Saved data entries:
────
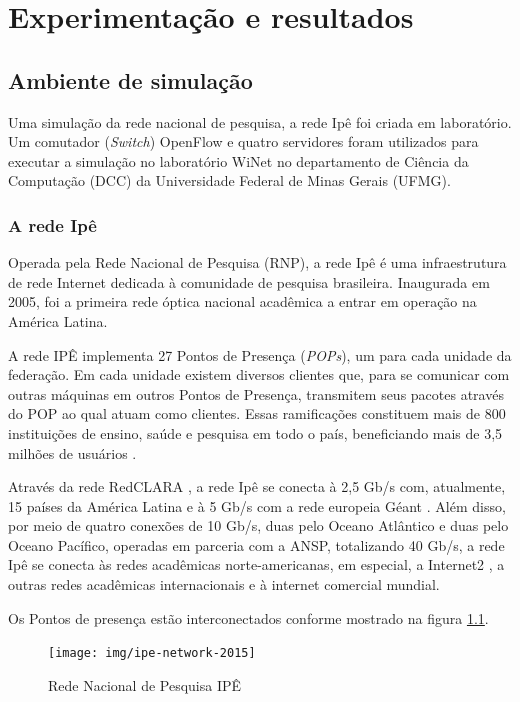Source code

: \chapter{Experimentação e resultados}
\label{cap:experiments}

\section{Ambiente de simulação}

Uma simulação da rede nacional de pesquisa, a rede Ipê \citep{ipe2015network}
foi criada em laboratório.
Um comutador (\emph{Switch}) OpenFlow e quatro servidores foram utilizados
para executar a simulação no laboratório WiNet \citep{winet22015lab}
no departamento de Ciência da Computação (DCC) da Universidade Federal
de Minas Gerais (UFMG).

\subsection{A rede Ipê}
Operada pela Rede Nacional de Pesquisa (RNP), a rede Ipê é uma infraestrutura
de rede Internet dedicada à comunidade de pesquisa brasileira.
Inaugurada em 2005, foi a primeira rede óptica nacional acadêmica a entrar em
operação na América Latina.

A rede IPÊ implementa 27 Pontos de Presença (\emph{POPs}), um para cada unidade
da federação.
Em cada unidade existem diversos clientes que, para se comunicar com outras
máquinas em outros Pontos de Presença, transmitem seus pacotes através do
POP ao qual atuam como clientes.
Essas ramificações constituem mais de 800 instituições de ensino, saúde e
pesquisa em todo o país, beneficiando mais de 3,5 milhões de usuários
\citep{ipe2015network}.

Através da rede RedCLARA \citep{redclara2015network}, a rede Ipê se conecta
à 2,5 Gb/s com, atualmente, 15 países da América Latina e à 5 Gb/s com a rede
europeia Géant \citep{geant2015network}.
Além disso, por meio de quatro conexões de
10 Gb/s, duas pelo Oceano Atlântico e duas pelo Oceano Pacífico,
operadas em parceria com a ANSP, totalizando 40 Gb/s, a rede Ipê se conecta
às redes acadêmicas norte-americanas, em especial, a  Internet2
\citep{internet22015network}, a outras redes acadêmicas internacionais e à
internet comercial mundial.

Os Pontos de presença estão interconectados conforme mostrado na figura
\ref{fig:ipe-network-2015}.

\begin{figure}[!ht]
    \centering
    \label{fig:ipe-network-2015}
    \texttt{[image: img/ipe-network-2015]}
    \caption{Rede Nacional de Pesquisa IPÊ \protect\footnotemark}
    \vspace*{3in}
\end{figure}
────
All lines that contain the word "outras" must be copied from the records above.

EXERCISE ANSWER:
Em cada unidade existem diversos clientes que, para se comunicar com outras
\citep{internet22015network}, a outras redes acadêmicas internacionais e à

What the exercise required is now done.